Digital revenues boost FT's profits

LONDON - Profits at the FT Group rose 21% year on year in the first half of 2008, as owner Pearson rode out the economic downturn to post a 38% surge in pre-tax profits to £124m.

Marjorie Scardino, Pearson chief executive
Marjorie Scardino, Pearson chief executive

Pearson said FT Group sales were up 11%, thanks to its shift towards subscription and digital revenues, and a focus on global businesses away from its UK and European base.

In 2007, digital services accounted for 63% of FT Group revenues, up from 28% in 2000, while advertising accounted for 30% of FT Group revenues, down from 52% in 2000.

The performance of both Pearson and its FT Group arm run contrary to that of other publishers in recent months. In June, Trinity Mirror announced that for the nine weeks to 30 June, its advertising revenue was down by 12%.

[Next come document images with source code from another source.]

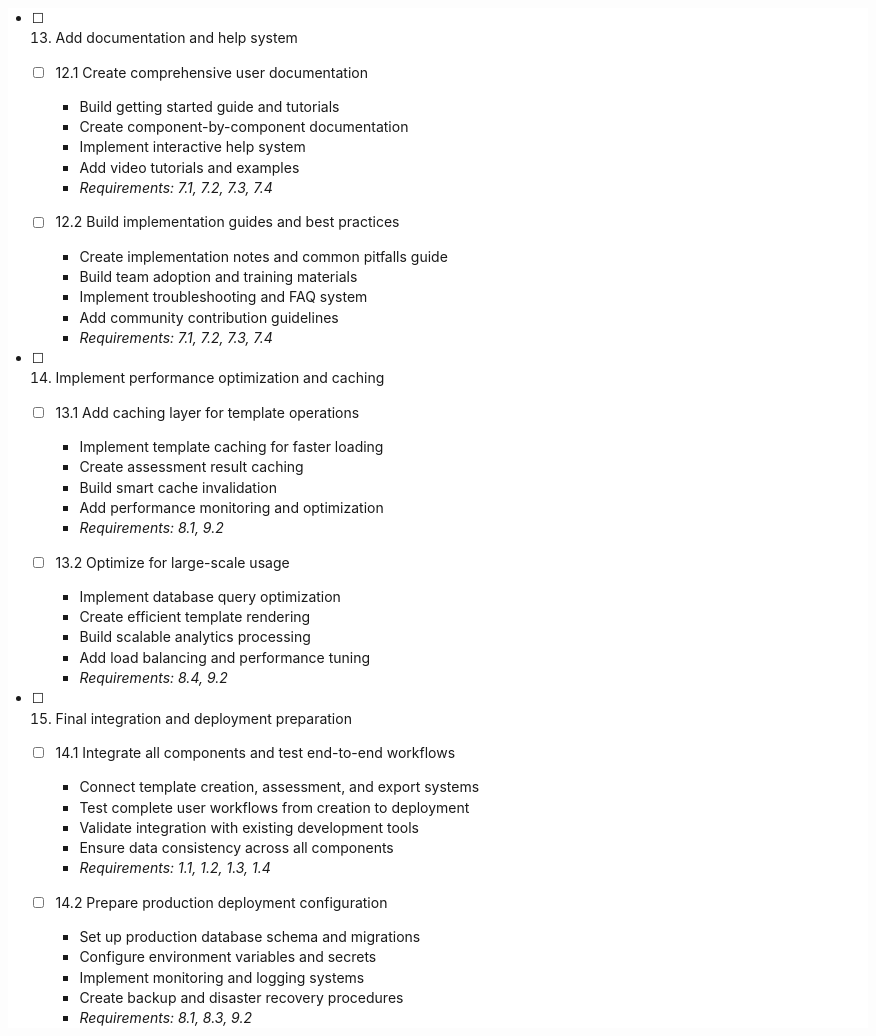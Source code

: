 - [ ] 13. Add documentation and help system
  - [ ] 12.1 Create comprehensive user documentation
    - Build getting started guide and tutorials
    - Create component-by-component documentation
    - Implement interactive help system
    - Add video tutorials and examples
    - _Requirements: 7.1, 7.2, 7.3, 7.4_
  
  - [ ] 12.2 Build implementation guides and best practices
    - Create implementation notes and common pitfalls guide
    - Build team adoption and training materials
    - Implement troubleshooting and FAQ system
    - Add community contribution guidelines
    - _Requirements: 7.1, 7.2, 7.3, 7.4_

- [ ] 14. Implement performance optimization and caching
  - [ ] 13.1 Add caching layer for template operations
    - Implement template caching for faster loading
    - Create assessment result caching
    - Build smart cache invalidation
    - Add performance monitoring and optimization
    - _Requirements: 8.1, 9.2_
  
  - [ ] 13.2 Optimize for large-scale usage
    - Implement database query optimization
    - Create efficient template rendering
    - Build scalable analytics processing
    - Add load balancing and performance tuning
    - _Requirements: 8.4, 9.2_

- [ ] 15. Final integration and deployment preparation
  - [ ] 14.1 Integrate all components and test end-to-end workflows
    - Connect template creation, assessment, and export systems
    - Test complete user workflows from creation to deployment
    - Validate integration with existing development tools
    - Ensure data consistency across all components
    - _Requirements: 1.1, 1.2, 1.3, 1.4_
  
  - [ ] 14.2 Prepare production deployment configuration
    - Set up production database schema and migrations
    - Configure environment variables and secrets
    - Implement monitoring and logging systems
    - Create backup and disaster recovery procedures
    - _Requirements: 8.1, 8.3, 9.2_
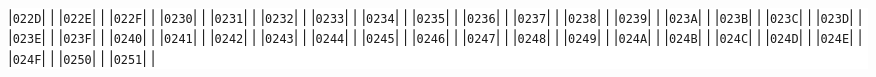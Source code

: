 |`022D`|                                                                                                                                     |
|`022E`|                                                                                                                                     |
|`022F`|                                                                                                                                     |
|`0230`|                                                                                                                                     |
|`0231`|                                                                                                                                     |
|`0232`|                                                                                                                                     |
|`0233`|                                                                                                                                     |
|`0234`|                                                                                                                                     |
|`0235`|                                                                                                                                     |
|`0236`|                                                                                                                                     |
|`0237`|                                                                                                                                     |
|`0238`|                                                                                                                                     |
|`0239`|                                                                                                                                     |
|`023A`|                                                                                                                                     |
|`023B`|                                                                                                                                     |
|`023C`|                                                                                                                                     |
|`023D`|                                                                                                                                     |
|`023E`|                                                                                                                                     |
|`023F`|                                                                                                                                     |
|`0240`|                                                                                                                                     |
|`0241`|                                                                                                                                     |
|`0242`|                                                                                                                                     |
|`0243`|                                                                                                                                     |
|`0244`|                                                                                                                                     |
|`0245`|                                                                                                                                     |
|`0246`|                                                                                                                                     |
|`0247`|                                                                                                                                     |
|`0248`|                                                                                                                                     |
|`0249`|                                                                                                                                     |
|`024A`|                                                                                                                                     |
|`024B`|                                                                                                                                     |
|`024C`|                                                                                                                                     |
|`024D`|                                                                                                                                     |
|`024E`|                                                                                                                                     |
|`024F`|                                                                                                                                     |
|`0250`|                                                                                                                                     |
|`0251`|                                                                                                                                     |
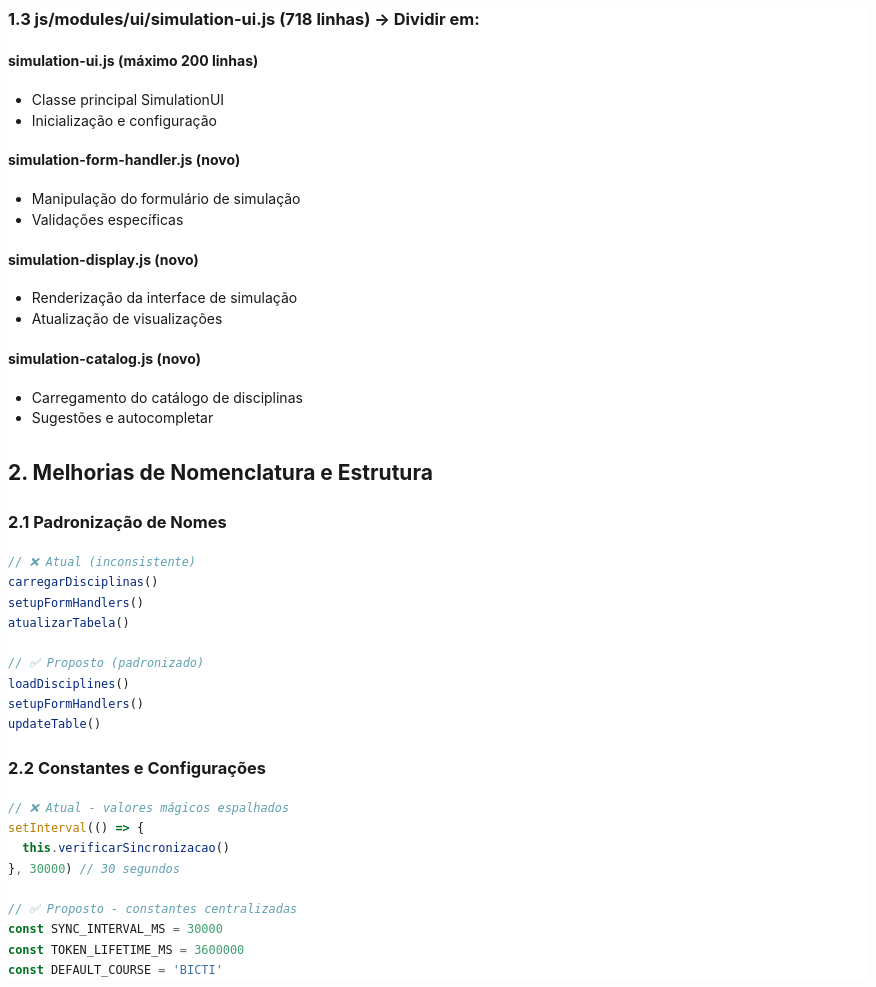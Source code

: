 ### 1.3 js/modules/ui/simulation-ui.js (718 linhas) → Dividir em:

#### simulation-ui.js (máximo 200 linhas)

- Classe principal SimulationUI
- Inicialização e configuração

#### simulation-form-handler.js (novo)

- Manipulação do formulário de simulação
- Validações específicas

#### simulation-display.js (novo)

- Renderização da interface de simulação
- Atualização de visualizações

#### simulation-catalog.js (novo)

- Carregamento do catálogo de disciplinas
- Sugestões e autocompletar

## 2. Melhorias de Nomenclatura e Estrutura

### 2.1 Padronização de Nomes

```javascript
// ❌ Atual (inconsistente)
carregarDisciplinas()
setupFormHandlers()
atualizarTabela()

// ✅ Proposto (padronizado)
loadDisciplines()
setupFormHandlers()
updateTable()
```

### 2.2 Constantes e Configurações

```javascript
// ❌ Atual - valores mágicos espalhados
setInterval(() => {
  this.verificarSincronizacao()
}, 30000) // 30 segundos

// ✅ Proposto - constantes centralizadas
const SYNC_INTERVAL_MS = 30000
const TOKEN_LIFETIME_MS = 3600000
const DEFAULT_COURSE = 'BICTI'
```
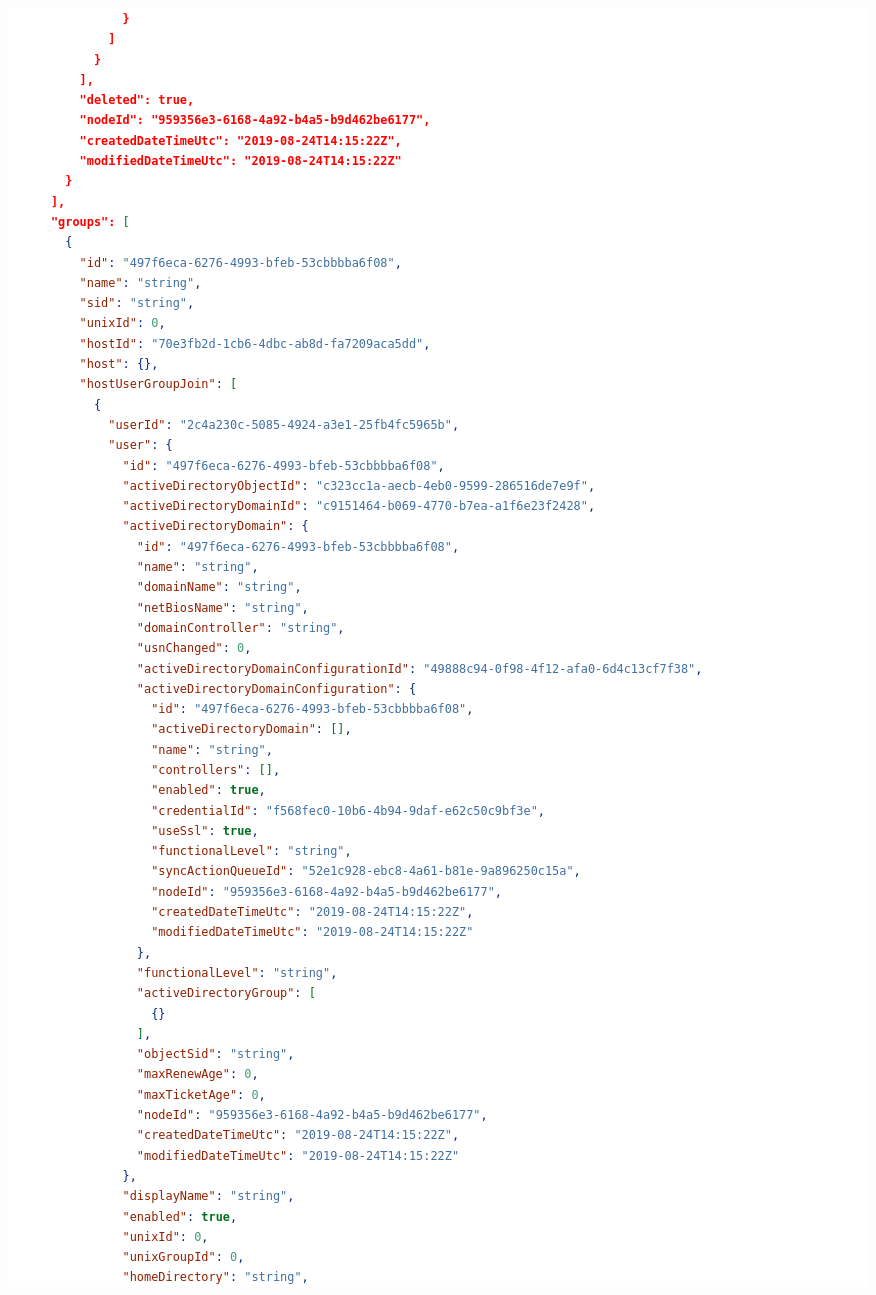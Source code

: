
 ```json
                }
              ]
            }
          ],
          "deleted": true,
          "nodeId": "959356e3-6168-4a92-b4a5-b9d462be6177",
          "createdDateTimeUtc": "2019-08-24T14:15:22Z",
          "modifiedDateTimeUtc": "2019-08-24T14:15:22Z"
        }
      ],
      "groups": [
        {
          "id": "497f6eca-6276-4993-bfeb-53cbbbba6f08",
          "name": "string",
          "sid": "string",
          "unixId": 0,
          "hostId": "70e3fb2d-1cb6-4dbc-ab8d-fa7209aca5dd",
          "host": {},
          "hostUserGroupJoin": [
            {
              "userId": "2c4a230c-5085-4924-a3e1-25fb4fc5965b",
              "user": {
                "id": "497f6eca-6276-4993-bfeb-53cbbbba6f08",
                "activeDirectoryObjectId": "c323cc1a-aecb-4eb0-9599-286516de7e9f",
                "activeDirectoryDomainId": "c9151464-b069-4770-b7ea-a1f6e23f2428",
                "activeDirectoryDomain": {
                  "id": "497f6eca-6276-4993-bfeb-53cbbbba6f08",
                  "name": "string",
                  "domainName": "string",
                  "netBiosName": "string",
                  "domainController": "string",
                  "usnChanged": 0,
                  "activeDirectoryDomainConfigurationId": "49888c94-0f98-4f12-afa0-6d4c13cf7f38",
                  "activeDirectoryDomainConfiguration": {
                    "id": "497f6eca-6276-4993-bfeb-53cbbbba6f08",
                    "activeDirectoryDomain": [],
                    "name": "string",
                    "controllers": [],
                    "enabled": true,
                    "credentialId": "f568fec0-10b6-4b94-9daf-e62c50c9bf3e",
                    "useSsl": true,
                    "functionalLevel": "string",
                    "syncActionQueueId": "52e1c928-ebc8-4a61-b81e-9a896250c15a",
                    "nodeId": "959356e3-6168-4a92-b4a5-b9d462be6177",
                    "createdDateTimeUtc": "2019-08-24T14:15:22Z",
                    "modifiedDateTimeUtc": "2019-08-24T14:15:22Z"
                  },
                  "functionalLevel": "string",
                  "activeDirectoryGroup": [
                    {}
                  ],
                  "objectSid": "string",
                  "maxRenewAge": 0,
                  "maxTicketAge": 0,
                  "nodeId": "959356e3-6168-4a92-b4a5-b9d462be6177",
                  "createdDateTimeUtc": "2019-08-24T14:15:22Z",
                  "modifiedDateTimeUtc": "2019-08-24T14:15:22Z"
                },
                "displayName": "string",
                "enabled": true,
                "unixId": 0,
                "unixGroupId": 0,
                "homeDirectory": "string",
```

Looking ahead, Pearson said FT Group "is on track to achieve continued profit growth this year," adding that "future advertising revenues remain difficult to predict, but we continue to expect to increase profit at FT Publishing, even without any growth in advertising revenue".

Marjorie Scardino, Pearson chief executive, said: "Our momentum is strong, even in these tough economic conditions. We have leadership positions in good markets and an effective growth strategy based on quality content, digital innovation and international expansion.

"That strategy makes us confident that 2008 will be another record year, and that we will continue to grow."